In another embodiment of the present application, the above-mentioned determining the evaluation threshold of the set characteristic parameter of each functional module is described with reference to fig. 2, and may include:

and step S21, acquiring standard values corresponding to the set characteristic parameters of each functional module in each stage of the whole life cycle.

The full life cycle can be understood as: the GIL system is the time period from design production to retirement.
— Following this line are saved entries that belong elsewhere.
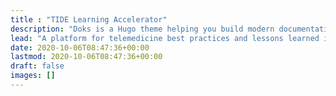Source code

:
 ```yaml
---
title : "TIDE Learning Accelerator"
description: "Doks is a Hugo theme helping you build modern documentation websites that are secure, fast, and SEO-ready — by default."
lead: "A platform for telemedicine best practices and lessons learned in disaster environment"
date: 2020-10-06T08:47:36+00:00
lastmod: 2020-10-06T08:47:36+00:00
draft: false
images: []
---
```

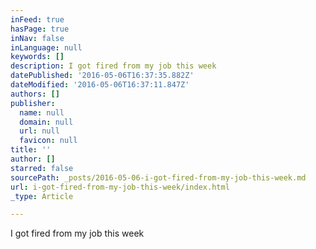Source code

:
 ```yaml
---
inFeed: true
hasPage: true
inNav: false
inLanguage: null
keywords: []
description: I got fired from my job this week
datePublished: '2016-05-06T16:37:35.882Z'
dateModified: '2016-05-06T16:37:11.847Z'
authors: []
publisher:
  name: null
  domain: null
  url: null
  favicon: null
title: ''
author: []
starred: false
sourcePath: _posts/2016-05-06-i-got-fired-from-my-job-this-week.md
url: i-got-fired-from-my-job-this-week/index.html
_type: Article

---
```

I got fired from my job this week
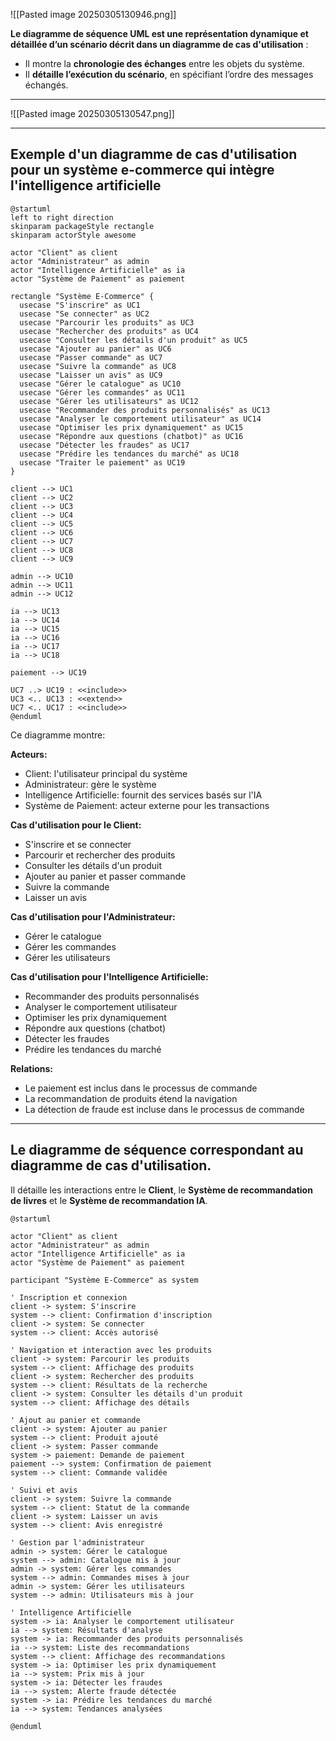 
![[Pasted image 20250305130946.png]]


**Le diagramme de séquence UML est une représentation dynamique et détaillée d’un scénario décrit dans un diagramme de cas d'utilisation** :
*  Il montre la **chronologie des échanges** entre les objets du système.
*  Il **détaille l’exécution du scénario**, en spécifiant l’ordre des messages échangés.
        


---

![[Pasted image 20250305130547.png]]


---

## Exemple d'un diagramme de cas d'utilisation  pour un système e-commerce qui intègre l'intelligence artificielle 

```plantuml
@startuml
left to right direction
skinparam packageStyle rectangle
skinparam actorStyle awesome

actor "Client" as client
actor "Administrateur" as admin
actor "Intelligence Artificielle" as ia
actor "Système de Paiement" as paiement

rectangle "Système E-Commerce" {
  usecase "S'inscrire" as UC1
  usecase "Se connecter" as UC2
  usecase "Parcourir les produits" as UC3
  usecase "Rechercher des produits" as UC4
  usecase "Consulter les détails d'un produit" as UC5
  usecase "Ajouter au panier" as UC6
  usecase "Passer commande" as UC7
  usecase "Suivre la commande" as UC8
  usecase "Laisser un avis" as UC9
  usecase "Gérer le catalogue" as UC10
  usecase "Gérer les commandes" as UC11
  usecase "Gérer les utilisateurs" as UC12
  usecase "Recommander des produits personnalisés" as UC13
  usecase "Analyser le comportement utilisateur" as UC14
  usecase "Optimiser les prix dynamiquement" as UC15
  usecase "Répondre aux questions (chatbot)" as UC16
  usecase "Détecter les fraudes" as UC17
  usecase "Prédire les tendances du marché" as UC18
  usecase "Traiter le paiement" as UC19
}

client --> UC1
client --> UC2
client --> UC3
client --> UC4
client --> UC5
client --> UC6
client --> UC7
client --> UC8
client --> UC9

admin --> UC10
admin --> UC11
admin --> UC12

ia --> UC13
ia --> UC14
ia --> UC15
ia --> UC16
ia --> UC17
ia --> UC18

paiement --> UC19

UC7 ..> UC19 : <<include>>
UC3 <.. UC13 : <<extend>>
UC7 <.. UC17 : <<include>>
@enduml

```

Ce diagramme montre:

**Acteurs:**

- Client: l'utilisateur principal du système
- Administrateur: gère le système
- Intelligence Artificielle: fournit des services basés sur l'IA
- Système de Paiement: acteur externe pour les transactions

**Cas d'utilisation pour le Client:**

- S'inscrire et se connecter
- Parcourir et rechercher des produits
- Consulter les détails d'un produit
- Ajouter au panier et passer commande
- Suivre la commande
- Laisser un avis

**Cas d'utilisation pour l'Administrateur:**

- Gérer le catalogue
- Gérer les commandes
- Gérer les utilisateurs

**Cas d'utilisation pour l'Intelligence Artificielle:**

- Recommander des produits personnalisés
- Analyser le comportement utilisateur
- Optimiser les prix dynamiquement
- Répondre aux questions (chatbot)
- Détecter les fraudes
- Prédire les tendances du marché

**Relations:**

- Le paiement est inclus dans le processus de commande
- La recommandation de produits étend la navigation
- La détection de fraude est incluse dans le processus de commande


---

## Le diagramme de séquence correspondant au diagramme de cas d'utilisation. 

Il détaille les interactions entre le **Client**, le **Système de recommandation de livres** et le **Système de recommandation IA**.


```plantuml
@startuml

actor "Client" as client
actor "Administrateur" as admin
actor "Intelligence Artificielle" as ia
actor "Système de Paiement" as paiement

participant "Système E-Commerce" as system

' Inscription et connexion
client -> system: S'inscrire
system --> client: Confirmation d'inscription
client -> system: Se connecter
system --> client: Accès autorisé

' Navigation et interaction avec les produits
client -> system: Parcourir les produits
system --> client: Affichage des produits
client -> system: Rechercher des produits
system --> client: Résultats de la recherche
client -> system: Consulter les détails d'un produit
system --> client: Affichage des détails

' Ajout au panier et commande
client -> system: Ajouter au panier
system --> client: Produit ajouté
client -> system: Passer commande
system -> paiement: Demande de paiement
paiement --> system: Confirmation de paiement
system --> client: Commande validée

' Suivi et avis
client -> system: Suivre la commande
system --> client: Statut de la commande
client -> system: Laisser un avis
system --> client: Avis enregistré

' Gestion par l'administrateur
admin -> system: Gérer le catalogue
system --> admin: Catalogue mis à jour
admin -> system: Gérer les commandes
system --> admin: Commandes mises à jour
admin -> system: Gérer les utilisateurs
system --> admin: Utilisateurs mis à jour

' Intelligence Artificielle
system -> ia: Analyser le comportement utilisateur
ia --> system: Résultats d'analyse
system -> ia: Recommander des produits personnalisés
ia --> system: Liste des recommandations
system --> client: Affichage des recommandations
system -> ia: Optimiser les prix dynamiquement
ia --> system: Prix mis à jour
system -> ia: Détecter les fraudes
ia --> system: Alerte fraude détectée
system -> ia: Prédire les tendances du marché
ia --> system: Tendances analysées

@enduml
```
Specifically, the full life cycle may include: design, production, testing, installation and operation stages.

Of course, the full life cycle may also be set according to actual needs, for example, the full life cycle may be set as: including cycles of production, test and run phases.

The standard values are to be understood as: the values required for reliable implementation of the GIL system.

And step S22, determining the evaluation threshold value of each set characteristic parameter according to the standard value corresponding to each stage of each set characteristic parameter in the whole life cycle.

In this embodiment, an optimal standard value may be selected from the standard values corresponding to the set characteristic parameters at each stage in the full life cycle, and the optimal standard value may be respectively used as the evaluation threshold of each set characteristic parameter.

Of course, according to needs, a standard value range may be determined according to the standard value corresponding to each stage of the set characteristic parameter in the full life cycle, and the determined standard value range may be used as the evaluation threshold of each set characteristic parameter.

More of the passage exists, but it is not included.